Instructions for the task: When you reproduce these records, keep every word exactly and drop the images.

Information supplied:
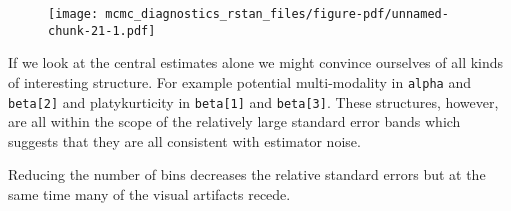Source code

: \documentclass[
  letterpaper,
  DIV=11,
  numbers=noendperiod]{scrartcl}
\newenvironment{Shaded}{\begin{snugshade}}{\end{snugshade}}
\newcommand{\AttributeTok}[1]{\textcolor[rgb]{0.40,0.45,0.13}{#1}}
\newcommand{\DecValTok}[1]{\textcolor[rgb]{0.68,0.00,0.00}{#1}}
\newcommand{\FunctionTok}[1]{\textcolor[rgb]{0.28,0.35,0.67}{#1}}
\newcommand{\NormalTok}[1]{\textcolor[rgb]{0.00,0.23,0.31}{#1}}
\newcommand{\SpecialCharTok}[1]{\textcolor[rgb]{0.37,0.37,0.37}{#1}}
\newcommand{\StringTok}[1]{\textcolor[rgb]{0.13,0.47,0.30}{#1}}
\begin{document}
\begin{Shaded}
\end{Shaded}

\begin{figure}[H]

{\centering \texttt{[image: mcmc\_diagnostics\_rstan\_files/figure-pdf/unnamed-chunk-21-1.pdf]}

}

\end{figure}

If we look at the central estimates alone we might convince ourselves of
all kinds of interesting structure. For example potential multi-modality
in \texttt{alpha} and \texttt{beta{[}2{]}} and platykurticity in
\texttt{beta{[}1{]}} and \texttt{beta{[}3{]}}. These structures,
however, are all within the scope of the relatively large standard error
bands which suggests that they are all consistent with estimator noise.

Reducing the number of bins decreases the relative standard errors but
at the same time many of the visual artifacts recede.
\end{document}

Solution to the problem:
Source code

: \documentclass[
  letterpaper,
  DIV=11,
  numbers=noendperiod]{scrartcl}
\newenvironment{Shaded}{\begin{snugshade}}{\end{snugshade}}
\newcommand{\AttributeTok}[1]{\textcolor[rgb]{0.40,0.45,0.13}{#1}}
\newcommand{\DecValTok}[1]{\textcolor[rgb]{0.68,0.00,0.00}{#1}}
\newcommand{\FunctionTok}[1]{\textcolor[rgb]{0.28,0.35,0.67}{#1}}
\newcommand{\NormalTok}[1]{\textcolor[rgb]{0.00,0.23,0.31}{#1}}
\newcommand{\SpecialCharTok}[1]{\textcolor[rgb]{0.37,0.37,0.37}{#1}}
\newcommand{\StringTok}[1]{\textcolor[rgb]{0.13,0.47,0.30}{#1}}
\begin{document}
\begin{Shaded}
\end{Shaded}

\begin{figure}[H]

{\centering \texttt{[image: mcmc\_diagnostics\_rstan\_files/figure-pdf/unnamed-chunk-21-1.pdf]}

}

\end{figure}

If we look at the central estimates alone we might convince ourselves of
all kinds of interesting structure. For example potential multi-modality
in \texttt{alpha} and \texttt{beta{[}2{]}} and platykurticity in
\texttt{beta{[}1{]}} and \texttt{beta{[}3{]}}. These structures,
however, are all within the scope of the relatively large standard error
bands which suggests that they are all consistent with estimator noise.

Reducing the number of bins decreases the relative standard errors but
at the same time many of the visual artifacts recede.
\end{document}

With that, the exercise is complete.